Cray-3 memories by Steve Gombosi
From a comp.unix.cray posting
Graywolf (“S5”) was installed at NCAR. Like all NCAR supercomputers, until fairly recently, it was named after a Colorado locale.
This was the only Cray-3 shipment, installed in May 1993, the machine was a 4-processor, 128 Megaword system.
Two problems in the Cray-3 system were uncovered as a result of running NCAR’s production climate codes (particularly MM5): a problem with the “D” module causing intermittent problems with parallel codes, and an error in the implementation of the square root approximation algorithm which caused incorrect results for certain data patterns (kinda like the Pentium divide bug 😉 ).
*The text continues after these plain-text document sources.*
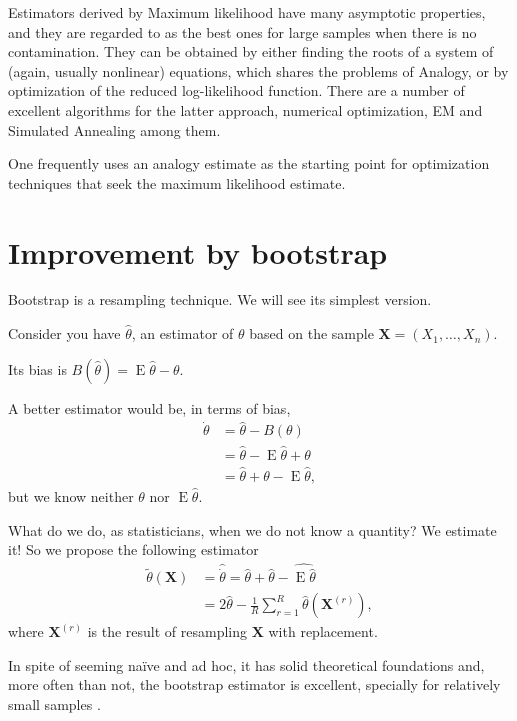 Estimators derived by Maximum likelihood have many asymptotic properties, and they are regarded to as the best ones for large samples when there is no contamination.
They can be obtained by either finding the roots of a system of (again, usually nonlinear) equations, which shares the problems of Analogy, or by optimization of the reduced log-likelihood function.
There are a number of excellent algorithms for the latter approach, numerical optimization\cite{maxLik}, EM and Simulated Annealing among them.

One frequently uses an analogy estimate as the starting point for optimization techniques that seek the maximum likelihood estimate.

\section{Improvement by bootstrap}

Bootstrap is a resampling technique.
We will see its simplest version.

Consider you have $\widehat{\theta}$, an estimator of $\theta$ based on the sample $\bm X=(X_1,\dots,X_n)$.

Its bias is $B(\widehat{\theta})=\operatorname{E}\widehat{\theta}-\theta$.

A better estimator would be, in terms of bias,
\begin{align}
\dot{\theta}	&=\widehat{\theta}-B(\theta)\\
				&=\widehat{\theta}- \operatorname{E}\widehat{\theta}+\theta\nonumber\\
				&=\widehat{\theta}+\theta-\operatorname{E}\widehat{\theta},
\end{align}
but we know neither $\theta$ nor $\operatorname{E}\widehat{\theta}$.

What do we do, as statisticians, when we do not know a quantity?
We estimate it!
So we propose the following estimator
\begin{align}
\widetilde{\theta}(\bm X) &= \widehat{\dot{\theta}} = \widehat{\theta} + \widehat{\theta} - \widehat{\operatorname{E}\widehat{\theta}} \nonumber\\
 &= 2\widehat{\theta} - \frac1R\sum_{r=1}^{R} \widehat{\theta}(\bm X^{(r)}),
\end{align}
where $\bm X^{(r)}$ is the result of resampling $\bm X$ with replacement.

In spite of seeming na\"ive and ad hoc, it has solid theoretical foundations and, more often than not, the bootstrap estimator is excellent, specially for relatively small samples\cite{CribariFrerySilva:CSDA}%
\cite{VasconcellosFrerySilva:CompStat}%
\cite{SilvaCribariFrery:ImprovedLikelihood:Environmetrics}.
These were rectified and replacement CPU modules were installed, although I can’t remember the date.
The machine ran NCAR production until CCC folded in March, 1995. Since NCAR never paid for it, at some point we reduced the CPU count to 2 and let the machine run essentially unattended. I’m not too sure when that happened, although it marked the end of my regular commuting between Colorado Springs and Boulder.
There were a total of 7 Cray-3 “tanks” constructed. S1-S4 were single “octant” tanks (the smallest that could be constructed) which accomodated up to a 2 processor/128MW configuration. S5 and S6 were two-octant tanks. S7 was a four-octant tank which we used as a software development and benchmarking platform. S6 was chiefly used for system testing.
S1-S3 were diverted to Cray-4 testing once the Cray-4 project built up steam. S4 was diverted to the quite possibly suicidal Cray-3/SSS project after S7 became available (S4 was previously our software development machine).
For those of you who have Cray-3 posters lying around (by the way, I took all the photos on that poster as well as the Cray-3 and Cray-4 brochures and all the annual reports except the first two):
1) The big photo is of S5
2) Seymour is leaning on S5 (and you have no idea how hard it was to get him to hold still that long while wearing a suit…or to talk him into that particular pose)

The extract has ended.